Forscher:innen des Max-Planck-Instituts für chemische Ökologie haben die Strychnin-Biosynthese im Brechnussbaum Strychnos nux-vomica aufgeklärt.

Bildquelle: © Danny Kessler, Max-Planck-Institut für chemische Ökologie

Indiziensuche

Das Team vom Max-Planck-Institut für Chemische Ökologie in Jena hat sich mit viel Detektivgeist daran gemacht, dieses Rätsel zu lösen. Ein gewisses Vorwissen half beim Start. So war bereits bekannt, dass Strychnin wie alle Monoterpenindolalkaloide seinen Ursprung in Tryptophan und Geranylpyrophosphat hat. Diese werden zunächst zu Geissoschizin und danach über unbekannte Zwischenschritte zu Wieland-Gumlich-Aldehyd umgewandelt. Letzteres könnte dann durch den Einbau von Acetat zu Strychnin reagieren – soweit die Theorie.

Um die Theorie zu beweisen, verglich das Forschungsteam den Stoffwechsel zweier Mitglieder der Pflanzengattung Strychnos: den Brechnussbaum S. nux-vomica, der Strychnin vor allem in seinen Wurzeln bildet, und Strychnos sp., der gar kein Strychnin produziert, wohl aber das verwandte Alkaloid Diabolin. Anhand von RNA-Sequenzierungsdaten suchten die Fachleute dann nach den Genen für jene Enzyme, die an der Bildung von Strychnin beteiligt sein könnten.

Spurensuche in verwandten Arten

Die enzymatischen Schritte bis zum Geissoschizin waren bereits aus der phylogenetisch verwandten Heilpflanze Catharanthus roseus (Madagaskar-Immergrün) bekannt. Für jeden Schritt dieser Biosynthese fanden sich in der Brechnuss homologe Gene, die auch bevorzugt in den Wurzeln exprimiert wurden – ein Hinweis darauf, dass dieser Syntheseweg zwischen beiden Arten konserviert ist.

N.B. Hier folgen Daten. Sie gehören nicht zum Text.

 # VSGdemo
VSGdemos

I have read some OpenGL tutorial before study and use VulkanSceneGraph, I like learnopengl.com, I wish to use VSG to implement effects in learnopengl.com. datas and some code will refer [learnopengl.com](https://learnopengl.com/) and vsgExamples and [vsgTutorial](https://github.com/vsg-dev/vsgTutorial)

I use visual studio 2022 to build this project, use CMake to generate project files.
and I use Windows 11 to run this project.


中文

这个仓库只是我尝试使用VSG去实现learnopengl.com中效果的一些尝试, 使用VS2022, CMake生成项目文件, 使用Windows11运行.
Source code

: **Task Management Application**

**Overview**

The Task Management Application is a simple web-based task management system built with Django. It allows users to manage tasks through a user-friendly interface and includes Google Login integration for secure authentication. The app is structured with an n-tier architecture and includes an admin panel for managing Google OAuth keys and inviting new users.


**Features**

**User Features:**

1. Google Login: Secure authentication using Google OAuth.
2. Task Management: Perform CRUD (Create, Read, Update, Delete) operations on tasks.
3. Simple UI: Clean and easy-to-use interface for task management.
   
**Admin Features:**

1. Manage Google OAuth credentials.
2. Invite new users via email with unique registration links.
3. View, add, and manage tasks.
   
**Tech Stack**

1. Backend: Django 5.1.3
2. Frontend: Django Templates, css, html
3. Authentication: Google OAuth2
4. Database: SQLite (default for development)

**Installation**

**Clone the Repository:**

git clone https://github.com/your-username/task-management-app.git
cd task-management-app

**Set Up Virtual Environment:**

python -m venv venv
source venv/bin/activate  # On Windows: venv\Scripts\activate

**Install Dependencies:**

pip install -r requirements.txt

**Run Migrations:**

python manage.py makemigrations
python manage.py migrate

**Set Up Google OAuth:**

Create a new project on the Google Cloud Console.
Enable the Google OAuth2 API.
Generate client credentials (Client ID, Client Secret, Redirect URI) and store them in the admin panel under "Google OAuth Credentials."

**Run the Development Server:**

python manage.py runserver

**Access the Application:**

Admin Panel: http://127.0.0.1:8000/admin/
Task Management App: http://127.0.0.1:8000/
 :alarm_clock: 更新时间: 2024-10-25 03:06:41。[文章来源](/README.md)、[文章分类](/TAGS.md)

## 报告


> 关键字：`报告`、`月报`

Für die weiteren Reaktionsschritte suchten die Pflanzenforscher:innen speziell nach Genen, die bei der Brechnuss in der Wurzel exprimiert werden, mit bekannten Genen des Synthesewegs koexprimiert werden und die für Gene kodieren, deren katalytische Funktion zur chemischen Logik des mutmaßlichen Synthesewegs passt.

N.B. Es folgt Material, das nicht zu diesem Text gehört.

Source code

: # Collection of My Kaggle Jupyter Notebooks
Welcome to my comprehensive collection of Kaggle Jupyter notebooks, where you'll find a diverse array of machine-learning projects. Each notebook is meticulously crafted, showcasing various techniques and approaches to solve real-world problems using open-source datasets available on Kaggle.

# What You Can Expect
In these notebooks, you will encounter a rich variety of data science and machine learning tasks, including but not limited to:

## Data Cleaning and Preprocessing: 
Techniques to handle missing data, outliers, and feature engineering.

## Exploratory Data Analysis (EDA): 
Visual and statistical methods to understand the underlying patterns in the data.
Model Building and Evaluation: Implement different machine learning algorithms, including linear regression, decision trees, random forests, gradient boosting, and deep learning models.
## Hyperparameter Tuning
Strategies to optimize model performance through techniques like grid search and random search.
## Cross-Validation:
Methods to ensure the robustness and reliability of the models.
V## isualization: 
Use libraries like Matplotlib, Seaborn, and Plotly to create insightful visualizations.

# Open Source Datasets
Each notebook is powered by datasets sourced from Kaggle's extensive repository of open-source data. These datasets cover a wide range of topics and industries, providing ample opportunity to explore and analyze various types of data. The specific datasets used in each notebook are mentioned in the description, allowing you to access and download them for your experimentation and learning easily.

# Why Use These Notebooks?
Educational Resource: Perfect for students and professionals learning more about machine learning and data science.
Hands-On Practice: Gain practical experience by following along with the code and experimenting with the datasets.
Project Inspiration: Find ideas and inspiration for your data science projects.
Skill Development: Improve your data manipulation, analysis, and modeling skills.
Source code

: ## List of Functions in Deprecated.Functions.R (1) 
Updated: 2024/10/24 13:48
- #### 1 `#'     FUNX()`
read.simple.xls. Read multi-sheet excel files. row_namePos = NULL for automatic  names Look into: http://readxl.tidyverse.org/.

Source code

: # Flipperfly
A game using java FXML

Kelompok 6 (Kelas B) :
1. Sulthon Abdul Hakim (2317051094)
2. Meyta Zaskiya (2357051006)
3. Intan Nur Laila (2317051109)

Chemische Logik für biologische Rätsel

Denkbar war beispielsweise, dass das Wieland-Gumlich-Aldehyd durch Hydrolyse, Decarboxylierung, Oxidation und Reduktion aus dem Intermediat Dehydropreakuammicin entsteht. In diesem Fall sollte es in der Brechnuss das Enzym Geissoschizin-Oxidase geben, wie es aus C. roseus bereits isoliert worden ist. Tatsächlich fand das Forschungsteam ein potenzielles Homolog. Als die Fachleute das Gen im Modellorganismus N. benthamiana exprimierten und Geissoschizin hinzu gaben, konnten sie in den Blattextrakten Akuammicin nachweisen, das durch Deformylierung von Dehydropreakuammicin entsteht.

Damit es zu dieser Deformylierung kommen kann, ist eine α/β-Hydrolase erforderlich. Von fünf wahrscheinlichen Kandidaten zeigten zwei in N. benthamiana die erhoffte Reaktion, die letztlich zur Bildung des Alkaloids Norfluorocurarin führt.

Um daraus ein Wieland-Gumlich-Aldehyd zu bilden, sind eine Hydroxylase und eine Reduktase erforderlich. Auch für diese beiden Fälle fanden die Forscher:innen Kandidatengene, von denen eine bestimmte Kombination in N. benthamiana tatsächlich zur Anhäufung von Wieland-Gumlich-Aldehyd führte.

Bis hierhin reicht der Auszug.